Brief Historical Record of the C' Army Corps St. Costantine Church

The octagonal core of what today is the C’ Army Corps’ St. Constantine Church in Thessaloniki was erected sometime between the years 1904 and 1911 at the western-southwestern side of the Ottoman military camp, to serve as a house of prayer and to accommodate the religious needs of the camp. It was one of the last buildings to be constructed for the completion of the complex, which was designed by architect Vitaliano Poseli and inaugurated in 1903. A large octagonal hall, it comprised neo-gothic lancet windows, a small arch facing east, the mihrab, and beside it a blind side of the octagon where the minbar (Islamic pulpit) was situated. The hall was covered by a light, wooden dome coated with lead, which, to this day, is still in place.

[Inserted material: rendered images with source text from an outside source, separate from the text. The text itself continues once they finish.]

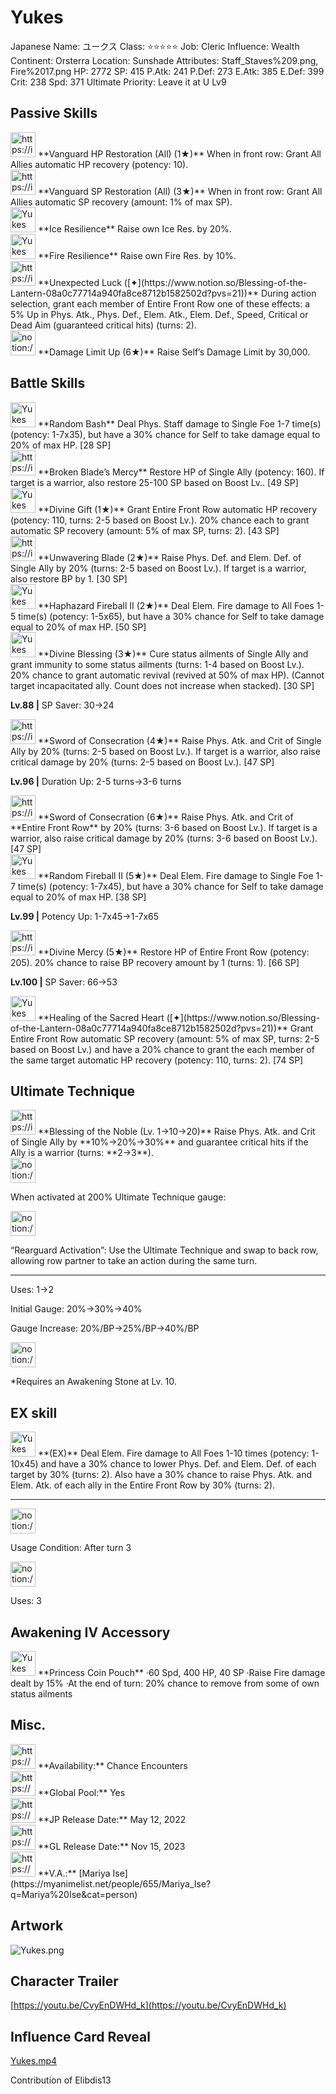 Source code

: # Yukes

Japanese Name: ユークス
Class: ⭐️⭐️⭐️⭐️⭐️
Job: Cleric
Influence: Wealth
Continent: Orsterra
Location: Sunshade
Attributes: Staff_Staves%209.png, Fire%2017.png
HP: 2772
SP: 415
P.Atk: 241
P.Def: 273
E.Atk: 385
E.Def: 399
Crit: 238
Spd: 371
Ultimate Priority: Leave it at U Lv9

## Passive Skills

<aside>
<img src="https://img.game8.jp/6936445/c4b6bf2e3b1029991832b55814d47d56.png/show" alt="https://img.game8.jp/6936445/c4b6bf2e3b1029991832b55814d47d56.png/show" width="40px" /> **Vanguard HP Restoration (All) (1★)**
When in front row: Grant All Allies automatic HP recovery (potency: 10).

</aside>

<aside>
<img src="https://img.game8.jp/6936448/39b8fea11c6e0fc1f670bfbfb62d93f7.png/show" alt="https://img.game8.jp/6936448/39b8fea11c6e0fc1f670bfbfb62d93f7.png/show" width="40px" /> **Vanguard SP Restoration (All) (3★)**
When in front row: Grant All Allies automatic SP recovery (amount: 1% of max SP).

</aside>

<aside>
<img src="Yukes%2080f17b157c0b4234a9eafee83f2ad2d7/Ice_Resilience.png" alt="Yukes%2080f17b157c0b4234a9eafee83f2ad2d7/Ice_Resilience.png" width="40px" /> **Ice Resilience**
Raise own Ice Res. by 20%.

</aside>

<aside>
<img src="Yukes%2080f17b157c0b4234a9eafee83f2ad2d7/Fire_Resilience.png" alt="Yukes%2080f17b157c0b4234a9eafee83f2ad2d7/Fire_Resilience.png" width="40px" /> **Fire Resilience**
Raise own Fire Res. by 10%.

</aside>

<aside>
<img src="https://img.game8.jp/6930264/24b55d7577091c0cb934eef83b75b2c5.png/show" alt="https://img.game8.jp/6930264/24b55d7577091c0cb934eef83b75b2c5.png/show" width="40px" /> **Unexpected Luck ([✦](https://www.notion.so/Blessing-of-the-Lantern-08a0c77714a940fa8ce8712b1582502d?pvs=21))**
During action selection, grant each member of Entire Front Row one of these effects: a 5% Up in Phys. Atk., Phys. Def., Elem. Atk., Elem. Def., Speed, Critical or Dead Aim (guaranteed critical hits) (turns: 2).

</aside>

<aside>
<img src="notion://custom_emoji/2482af5e-3bb7-4af8-a110-df4150e44521/17debbc6-5396-80a6-933a-007af3a7f551" alt="notion://custom_emoji/2482af5e-3bb7-4af8-a110-df4150e44521/17debbc6-5396-80a6-933a-007af3a7f551" width="40px" /> **Damage Limit Up (6★)**
Raise Self’s Damage Limit by 30,000.

</aside>

## Battle Skills

<aside>
<img src="Yukes%2080f17b157c0b4234a9eafee83f2ad2d7/Staff_Staves.png" alt="Yukes%2080f17b157c0b4234a9eafee83f2ad2d7/Staff_Staves.png" width="40px" /> **Random Bash**
Deal Phys. Staff damage to Single Foe 1-7 time(s) (potency: 1-7x35), but have a 30% chance for Self to take damage equal to 20% of max HP. [28 SP]

</aside>

<aside>
<img src="https://img.game8.jp/6909197/4eaa54be6aac9c9c4a1b006531ef1771.png/show" alt="https://img.game8.jp/6909197/4eaa54be6aac9c9c4a1b006531ef1771.png/show" width="40px" /> **Broken Blade’s Mercy**
Restore HP of Single Ally (potency: 160). If target is a warrior, also restore 25-100 SP based on Boost Lv.. [49 SP]

</aside>

<aside>
<img src="Yukes%2080f17b157c0b4234a9eafee83f2ad2d7/Vim_and_Vigor.png" alt="Yukes%2080f17b157c0b4234a9eafee83f2ad2d7/Vim_and_Vigor.png" width="40px" /> **Divine Gift (1★)**
Grant Entire Front Row automatic HP recovery (potency: 110, turns: 2-5 based on Boost Lv.). 20% chance each to grant automatic SP recovery (amount: 5% of max SP, turns: 2). [43 SP]

</aside>

<aside>
<img src="https://img.game8.jp/6909195/fb1af3b553f4112d4403e0f7452fd2a2.png/show" alt="https://img.game8.jp/6909195/fb1af3b553f4112d4403e0f7452fd2a2.png/show" width="40px" /> **Unwavering Blade (2★)**
Raise Phys. Def. and Elem. Def. of Single Ally by 20% (turns: 2-5 based on Boost Lv.). If target is a warrior, also restore BP by 1. [30 SP]

</aside>

<aside>
<img src="Yukes%2080f17b157c0b4234a9eafee83f2ad2d7/Fire.png" alt="Yukes%2080f17b157c0b4234a9eafee83f2ad2d7/Fire.png" width="40px" /> **Haphazard Fireball II (2★)**
Deal Elem. Fire damage to All Foes 1-5 time(s) (potency: 1-5x65), but have a 30% chance for Self to take damage equal to 20% of max HP. [50 SP]

</aside>

<aside>
<img src="Yukes%2080f17b157c0b4234a9eafee83f2ad2d7/Rehabilitate.png" alt="Yukes%2080f17b157c0b4234a9eafee83f2ad2d7/Rehabilitate.png" width="40px" /> **Divine Blessing (3★)**
Cure status ailments of Single Ally and grant immunity to some status ailments (turns: 1-4 based on Boost Lv.). 20% chance to grant automatic revival (revived at 50% of max HP). (Cannot target incapacitated ally. Count does not increase when stacked). [30 SP]

**Lv.88 |** SP Saver: 30→24

</aside>

<aside>
<img src="https://img.game8.jp/6909195/fb1af3b553f4112d4403e0f7452fd2a2.png/show" alt="https://img.game8.jp/6909195/fb1af3b553f4112d4403e0f7452fd2a2.png/show" width="40px" /> **Sword of Consecration (4★)**
Raise Phys. Atk. and Crit of Single Ally by 20% (turns: 2-5 based on Boost Lv.). If target is a warrior, also raise critical damage by 20% (turns: 2-5 based on Boost Lv.). [47 SP]

**Lv.96 |** Duration Up: 2-5 turns→3-6 turns

<aside>
<img src="https://img.game8.jp/6909195/fb1af3b553f4112d4403e0f7452fd2a2.png/show" alt="https://img.game8.jp/6909195/fb1af3b553f4112d4403e0f7452fd2a2.png/show" width="40px" /> **Sword of Consecration (6★)**
Raise Phys. Atk. and Crit of **Entire Front Row** by 20% (turns: 3-6 based on Boost Lv.). If target is a warrior, also raise critical damage by 20% (turns: 3-6 based on Boost Lv.). [47 SP]

</aside>

</aside>

<aside>
<img src="Yukes%2080f17b157c0b4234a9eafee83f2ad2d7/Fire%201.png" alt="Yukes%2080f17b157c0b4234a9eafee83f2ad2d7/Fire%201.png" width="40px" /> **Random Fireball II (5★)**
Deal Elem. Fire damage to Single Foe 1-7 time(s) (potency: 1-7x45), but have a 30% chance for Self to take damage equal to 20% of max HP. [38 SP]

**Lv.99 |** Potency Up: 1-7x45→1-7x65

</aside>

<aside>
<img src="https://img.game8.jp/6909197/4eaa54be6aac9c9c4a1b006531ef1771.png/show" alt="https://img.game8.jp/6909197/4eaa54be6aac9c9c4a1b006531ef1771.png/show" width="40px" /> **Divine Mercy (5★)**
Restore HP of Entire Front Row (potency: 205). 20% chance to raise BP recovery amount by 1 (turns: 1). [66 SP]

**Lv.100 |** SP Saver: 66→53

</aside>

<aside>
<img src="Yukes%2080f17b157c0b4234a9eafee83f2ad2d7/SP_Regen.png" alt="Yukes%2080f17b157c0b4234a9eafee83f2ad2d7/SP_Regen.png" width="40px" /> **Healing of the Sacred Heart ([✦](https://www.notion.so/Blessing-of-the-Lantern-08a0c77714a940fa8ce8712b1582502d?pvs=21))**
Grant Entire Front Row automatic SP recovery (amount: 5% of max SP, turns: 2-5 based on Boost Lv.) and have a 20% chance to grant the each member of the same target automatic HP recovery (potency: 110, turns: 2). [74 SP]

</aside>

## Ultimate Technique

<aside>
<img src="https://img.game8.jp/6909195/fb1af3b553f4112d4403e0f7452fd2a2.png/show" alt="https://img.game8.jp/6909195/fb1af3b553f4112d4403e0f7452fd2a2.png/show" width="40px" /> **Blessing of the Noble (Lv. 1→10→20)**
Raise Phys. Atk. and Crit of Single Ally by **10%→20%→30%** and guarantee critical hits if the Ally is a warrior (turns: **2→3**).

<aside>
<img src="notion://custom_emoji/2482af5e-3bb7-4af8-a110-df4150e44521/137ebbc6-5396-80a2-a199-007a067e9993" alt="notion://custom_emoji/2482af5e-3bb7-4af8-a110-df4150e44521/137ebbc6-5396-80a2-a199-007a067e9993" width="40px" />

When activated at 200% Ultimate Technique gauge:

<aside>
<img src="notion://custom_emoji/2482af5e-3bb7-4af8-a110-df4150e44521/193ebbc6-5396-8076-8391-007aae0ede08" alt="notion://custom_emoji/2482af5e-3bb7-4af8-a110-df4150e44521/193ebbc6-5396-8076-8391-007aae0ede08" width="40px" />

“Rearguard Activation”: Use the Ultimate Technique and swap to back row, allowing row partner to take an action during the same turn.

</aside>

</aside>

---

Uses:
1→2

Initial Gauge:
20%→30%→40%

Gauge Increase:
20%/BP→25%/BP→40%/BP

<aside>
<img src="notion://custom_emoji/2482af5e-3bb7-4af8-a110-df4150e44521/182ebbc6-5396-80af-9978-007ac248795b" alt="notion://custom_emoji/2482af5e-3bb7-4af8-a110-df4150e44521/182ebbc6-5396-80af-9978-007ac248795b" width="40px" />

*Requires an Awakening Stone at Lv. 10.

</aside>

</aside>

## EX skill

<aside>
<img src="Yukes%2080f17b157c0b4234a9eafee83f2ad2d7/Fire%202.png" alt="Yukes%2080f17b157c0b4234a9eafee83f2ad2d7/Fire%202.png" width="40px" /> **(EX)**
Deal Elem. Fire damage to All Foes 1-10 times (potency: 1-10x45) and have a 30% chance to lower Phys. Def. and Elem. Def. of each target by 30% (turns: 2). Also have a 30% chance to raise Phys. Atk. and Elem. Atk. of each ally in the Entire Front Row by 30% (turns: 2).

---

<aside>
<img src="notion://custom_emoji/2482af5e-3bb7-4af8-a110-df4150e44521/137ebbc6-5396-802c-b9bc-007a54884b6f" alt="notion://custom_emoji/2482af5e-3bb7-4af8-a110-df4150e44521/137ebbc6-5396-802c-b9bc-007a54884b6f" width="40px" />

Usage Condition: After turn 3

</aside>

<aside>
<img src="notion://custom_emoji/2482af5e-3bb7-4af8-a110-df4150e44521/137ebbc6-5396-80ba-9f36-007a936447ac" alt="notion://custom_emoji/2482af5e-3bb7-4af8-a110-df4150e44521/137ebbc6-5396-80ba-9f36-007a936447ac" width="40px" />

Uses: 3

</aside>

</aside>

## Awakening IV Accessory

<aside>
<img src="Yukes%2080f17b157c0b4234a9eafee83f2ad2d7/Awakening_IV.png" alt="Yukes%2080f17b157c0b4234a9eafee83f2ad2d7/Awakening_IV.png" width="40px" /> **Princess Coin Pouch**
·60 Spd, 400 HP, 40 SP
·Raise Fire damage dealt by 15%
·At the end of turn: 20% chance to remove from some of own status ailments

</aside>

## Misc.

<aside>
<img src="https://www.notion.so/icons/gift_gray.svg" alt="https://www.notion.so/icons/gift_gray.svg" width="40px" /> **Availability:** Chance Encounters

</aside>

<aside>
<img src="https://www.notion.so/icons/globe_gray.svg" alt="https://www.notion.so/icons/globe_gray.svg" width="40px" /> **Global Pool:** Yes

</aside>

<aside>
<img src="https://www.notion.so/icons/calendar_red.svg" alt="https://www.notion.so/icons/calendar_red.svg" width="40px" /> **JP Release Date:**
May 12, 2022

</aside>

<aside>
<img src="https://www.notion.so/icons/calendar_blue.svg" alt="https://www.notion.so/icons/calendar_blue.svg" width="40px" /> **GL Release Date:**
Nov 15, 2023

</aside>

<aside>
<img src="https://www.notion.so/icons/microphone_gray.svg" alt="https://www.notion.so/icons/microphone_gray.svg" width="40px" /> **V.A.:** [Mariya Ise](https://myanimelist.net/people/655/Mariya_Ise?q=Mariya%20Ise&cat=person)

</aside>

## Artwork

![Yukes.png](Yukes%2080f17b157c0b4234a9eafee83f2ad2d7/Yukes.png)

## Character Trailer

[https://youtu.be/CvyEnDWHd_k](https://youtu.be/CvyEnDWHd_k)

## Influence Card Reveal

[Yukes.mp4](Yukes%2080f17b157c0b4234a9eafee83f2ad2d7/Yukes.mp4)

Contribution of Elibdis13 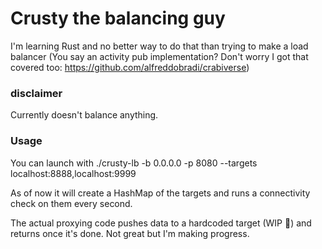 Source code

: # Crusty the balancing guy

I'm learning Rust and no better way to do that than trying to make a load balancer (You say an activity pub implementation? Don't worry I got that covered too: https://github.com/alfreddobradi/crabiverse)

### disclaimer

Currently doesn't balance anything.

### Usage

You can launch with ./crusty-lb -b 0.0.0.0 -p 8080 --targets localhost:8888,localhost:9999

As of now it will create a HashMap of the targets and runs a connectivity check on them every second.

The actual proxying code pushes data to a hardcoded target (WIP :shrug:) and returns once it's done. Not great but I'm making progress. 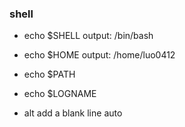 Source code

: ### shell
+ echo $SHELL output: /bin/bash
+ echo $HOME output: /home/luo0412
+ echo $PATH
+ echo $LOGNAME

+ alt add a blank line auto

Immediately after the emancipation of the city in 1912, and since the Ottoman camp was captured by the Greek Army, the old house of worship was converted into a church, by widening its sides, adding a window facing north, and installing the sanctuary and the niche. The new church was dedicated to St. Constantine in honor of the heir to the throne and field marshal.

Since then, a long line of military priests have served in the church, one of the first of whom, during the Greek interwar period, was most probably the renowned archimandrite Melchizedek Makris (+1939). Over the period of its first use and during the interwar the church was simply decorated, but, nevertheless adorned with icons in Nazarene style, in the spirit of the times, by famous painters from Thessaloniki, and surrounded by flowerbed, as part of the broader decoration of the gardens of the Corps’ Headquarters.

At the end of World War II architectural interventions and restoration work on the church were completed. At first, a simple arbor in the shape of a porch was added at the western side, but by the end of the 1960s it had been changed to a built narthex. In order for the narthex to be constructed, a window was added on the southern side, and the structure was widened by demolishing parts of the initial masonry on each side, so that the wide semicircular niche would take its place. The windows on each side of the southern window were transformed into a passage connecting the three parts of the narthex.

Near the end of the 1970s, under Metropolitan Panteleimon B’, the exonarthex and possibly the belfry, the elevated office on the basement of the belfry, as well as a small parish hall attached to the eastern side were added. Additionally, the old decoration was taken down and the church was adorned anew with murals and stained glass.

On February 19 2009, the until then St. Constantine church was consecrated anew by metropolitan Anthimos of Thessaloniki, in honor of St. Constantine and his mother St. Helen.